In The News

Governors Press Trump on Infrastructure

By Eugene Mulero, Staff Reporter - Transport Topics
Posted Feb 10th 2017 2:09PM

The group representing the country's governors delivered a list to the White House this week that outlines hundreds of infrastructure projects governors would like the administration to prioritize.

A spokeswoman for the National Governors Association told Transport Topics the list was not made public. Industry observers and an assortment of stakeholders confirmed the list included projects ranging from freight corridors to pipelines.

A few governors and state transportation officials have pointed to local projects they would like to see renovated with support from the federal government. In Washington state, for example, officials are pressing for a bridge replacement project along Interstate 5. In California, officials would like to advance express lanes meant to relieve freight congestion in the San Francisco bay area.

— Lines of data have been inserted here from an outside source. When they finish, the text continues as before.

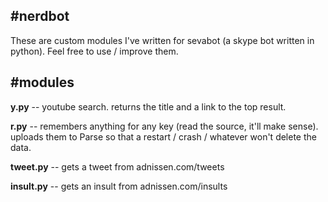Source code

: #nerdbot
--------
These are custom modules I've written for sevabot (a skype bot written in python). Feel free to use / improve them. 

#modules
--------
**y.py** -- youtube search. returns the title and a link to the top result.

**r.py** -- remembers anything for any key (read the source, it'll make sense). uploads them to Parse so that a restart / crash / whatever won't delete the data.

**tweet.py** -- gets a tweet from adnissen.com/tweets

**insult.py** -- gets an insult from adnissen.com/insults

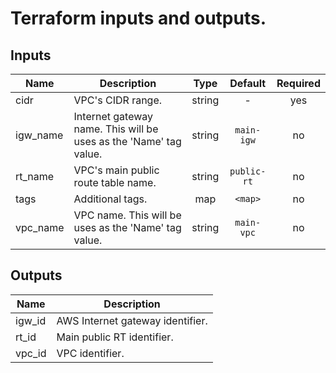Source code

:# Terraform inputs and outputs.


## Inputs

| Name | Description | Type | Default | Required |
|------|-------------|:----:|:-----:|:-----:|
| cidr | VPC's CIDR range. | string | - | yes |
| igw_name | Internet gateway name. This will be uses as the 'Name' tag value. | string | `main-igw` | no |
| rt_name | VPC's main public route table name. | string | `public-rt` | no |
| tags | Additional tags. | map | `<map>` | no |
| vpc_name | VPC name. This will be uses as the 'Name' tag value. | string | `main-vpc` | no |

## Outputs

| Name | Description |
|------|-------------|
| igw_id | AWS Internet gateway identifier. |
| rt_id | Main public RT identifier. |
| vpc_id | VPC identifier. |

State transportation officials at a Senate hearing on Feb. 8 called on lawmakers to help fund big-ticket projects. They also criticized infrastructure projects that would be backed primarily through public-private partnerships.

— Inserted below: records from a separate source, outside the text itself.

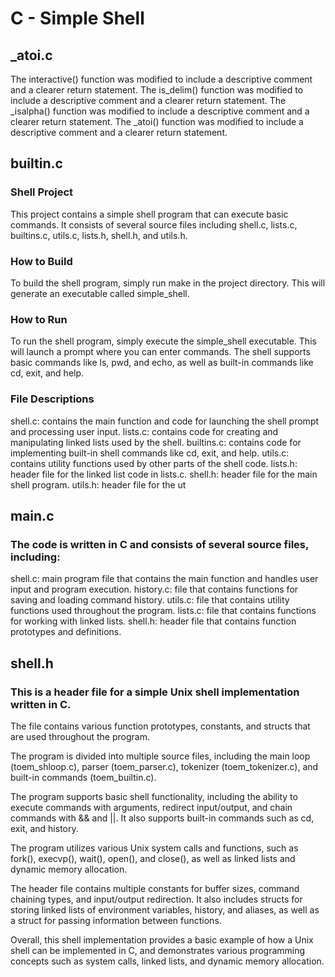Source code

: # C - Simple Shell

## _atoi.c

The interactive() function was modified to include a descriptive comment and a clearer return statement.
The is_delim() function was modified to include a descriptive comment and a clearer return statement.
The _isalpha() function was modified to include a descriptive comment and a clearer return statement.
The _atoi() function was modified to include a descriptive comment and a clearer return statement.


## builtin.c

### Shell Project
This project contains a simple shell program that can execute basic commands. It consists of several source files including shell.c, lists.c, builtins.c, utils.c, lists.h, shell.h, and utils.h.

### How to Build
To build the shell program, simply run make in the project directory. This will generate an executable called simple_shell.

### How to Run
To run the shell program, simply execute the simple_shell executable. This will launch a prompt where you can enter commands. The shell supports basic commands like ls, pwd, and echo, as well as built-in commands like cd, exit, and help.

### File Descriptions
shell.c: contains the main function and code for launching the shell prompt and processing user input.
lists.c: contains code for creating and manipulating linked lists used by the shell.
builtins.c: contains code for implementing built-in shell commands like cd, exit, and help.
utils.c: contains utility functions used by other parts of the shell code.
lists.h: header file for the linked list code in lists.c.
shell.h: header file for the main shell program.
utils.h: header file for the ut
## main.c

### The code is written in C and consists of several source files, including:

shell.c: main program file that contains the main function and handles user input and program execution.
history.c: file that contains functions for saving and loading command history.
utils.c: file that contains utility functions used throughout the program.
lists.c: file that contains functions for working with linked lists.
shell.h: header file that contains function prototypes and definitions.

## shell.h

### This is a header file for a simple Unix shell implementation written in C.

The file contains various function prototypes, constants, and structs that are used throughout the program.

The program is divided into multiple source files, including the main loop (toem_shloop.c), parser (toem_parser.c), tokenizer (toem_tokenizer.c), and built-in commands (toem_builtin.c).

The program supports basic shell functionality, including the ability to execute commands with arguments, redirect input/output, and chain commands with && and ||. It also supports built-in commands such as cd, exit, and history.

The program utilizes various Unix system calls and functions, such as fork(), execvp(), wait(), open(), and close(), as well as linked lists and dynamic memory allocation.

The header file contains multiple constants for buffer sizes, command chaining types, and input/output redirection. It also includes structs for storing linked lists of environment variables, history, and aliases, as well as a struct for passing information between functions.

Overall, this shell implementation provides a basic example of how a Unix shell can be implemented in C, and demonstrates various programming concepts such as system calls, linked lists, and dynamic memory allocation.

"P3s and other kinds of borrowing doesn't work in Wyoming, doesn't work in rural states because we simply do not have the revenue generation to support that kind of thing," Bill Panos, director of the Wyoming Department of Transportation, told the Senate panel.

In their State of the State addresses in January, the leaders of the National Governors Association, the governors of Virginia and Nevada, pressed Trump to lead the way in advancing a massive infrastructure package that would help repair bridges, alleviate congestion along freight corridors and replace pipelines. Governors, led by Colorado's John Hickenlooper (D), will hammer home that message when they meet in Washington this month for the National Governors Association's winter meeting.

During the campaign, Trump pledged to advance an infrastructure funding bill during his first 100 days in office that would fix crumbling airports, pipelines and freight corridors over a decade by providing tax credits to investors. Those credits would have the potential of amassing a $1 trillion investment, said Trump, who has cited findings from the national group of engineers, which gave the country's infrastructure a near-failing grade.